§ Exercise: Give back the line containing "看向产生 \(B\) 的" along with every line after it, exactly, until the entries end.

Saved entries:
- Opening Delimiter -
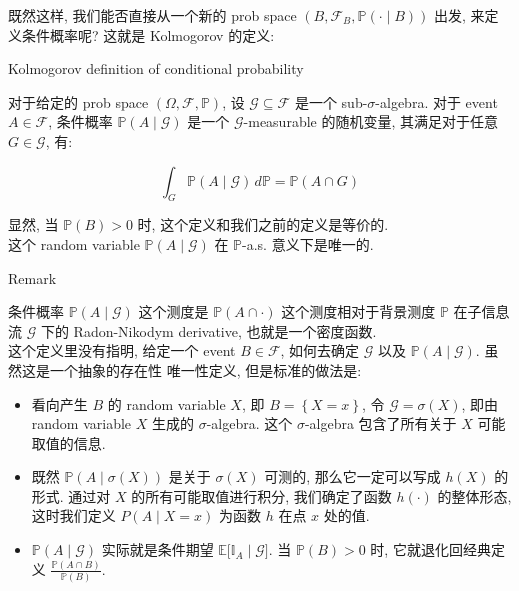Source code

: \documentclass{qlnotes-export}
\begin{document}
既然这样, 我们能否直接从一个新的 prob space \((B,\mathcal{F}_{B},{\mathbb{P}}( \cdot \mid B))\) 出发, 来定义条件概率呢? 这就是 Kolmogorov 的定义:

\begin{definition}{Kolmogorov definition of conditional probability}\label{def-01-combinatorics-prob-space-kolmogorov-definition-of-conditional-probability}

对于给定的 prob space \((\Omega,\mathcal{F},{\mathbb{P}})\), 设 \(\mathcal{G} \subseteq \mathcal{F}\) 是一个 sub-\(\sigma\)-algebra. 对于 event \(A \in \mathcal{F}\), 条件概率 \({\mathbb{P}}(A \mid \mathcal{G})\) 是一个 \(\mathcal{G}\)-measurable 的随机变量, 其满足对于任意 \(G \in \mathcal{G}\), 有:

\[\int_{G}{\mathbb{P}}(A \mid \mathcal{G})\, d{\mathbb{P}} = {\mathbb{P}}(A \cap G)\]

显然, 当 \({\mathbb{P}}(B) > 0\) 时, 这个定义和我们之前的定义是等价的.\\
这个 random variable \({\mathbb{P}}(A \mid \mathcal{G})\) 在 \(\mathbb{P}\)-a.s. 意义下是唯一的.

\end{definition}

\begin{qlremark}{Remark}

条件概率 \({\mathbb{P}}(A \mid \mathcal{G})\) 这个测度是 \({\mathbb{P}}(A \cap \cdot )\) 这个测度相对于背景测度 \(\mathbb{P}\) 在子信息流 \(\mathcal{G}\) 下的 Radon-Nikodym derivative, 也就是一个密度函数.\\
这个定义里没有指明, 给定一个 event \(B \in \mathcal{F}\), 如何去确定 \(\mathcal{G}\) 以及 \({\mathbb{P}}(A \mid \mathcal{G})\). 虽然这是一个抽象的存在性{ } 唯一性定义, 但是标准的做法是:

\begin{itemize}
\item
  看向产生 \(B\) 的 random variable \(X\), 即 \(B = \left\{ {X = x} \right\}\), 令 \(\mathcal{G} = \sigma(X)\), 即由 random variable \(X\) 生成的 \(\sigma\)-algebra. 这个 \(\sigma\)-algebra 包含了所有关于 \(X\) 可能取值的信息.
\item
  既然 \({\mathbb{P}}(A \mid \sigma(X))\) 是关于 \(\sigma(X)\) 可测的, 那么它一定可以写成 \(h(X)\) 的形式. 通过对 \(X\) 的所有可能取值进行积分, 我们确定了函数 \(h( \cdot )\) 的整体形态, 这时我们定义 \(P(A \mid X = x)\) 为函数 \(h\) 在点 \(x\) 处的值.
\item
  \({\mathbb{P}}(A \mid \mathcal{G})\) 实际就是条件期望 \({\mathbb{E}}\lbrack{\mathbb{I}}_{A} \mid \mathcal{G}\rbrack\). 当 \({\mathbb{P}}(B) > 0\) 时, 它就退化回经典定义 \(\frac{{\mathbb{P}}(A \cap B)}{{\mathbb{P}}(B)}\).
\end{itemize}

\end{qlremark}
\end{document}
- Closing Delimiter -
§ Solution for this problem:
  看向产生 \(B\) 的 random variable \(X\), 即 \(B = \left\{ {X = x} \right\}\), 令 \(\mathcal{G} = \sigma(X)\), 即由 random variable \(X\) 生成的 \(\sigma\)-algebra. 这个 \(\sigma\)-algebra 包含了所有关于 \(X\) 可能取值的信息.
\item
  既然 \({\mathbb{P}}(A \mid \sigma(X))\) 是关于 \(\sigma(X)\) 可测的, 那么它一定可以写成 \(h(X)\) 的形式. 通过对 \(X\) 的所有可能取值进行积分, 我们确定了函数 \(h( \cdot )\) 的整体形态, 这时我们定义 \(P(A \mid X = x)\) 为函数 \(h\) 在点 \(x\) 处的值.
\item
  \({\mathbb{P}}(A \mid \mathcal{G})\) 实际就是条件期望 \({\mathbb{E}}\lbrack{\mathbb{I}}_{A} \mid \mathcal{G}\rbrack\). 当 \({\mathbb{P}}(B) > 0\) 时, 它就退化回经典定义 \(\frac{{\mathbb{P}}(A \cap B)}{{\mathbb{P}}(B)}\).
\end{itemize}

\end{qlremark}
\end{document}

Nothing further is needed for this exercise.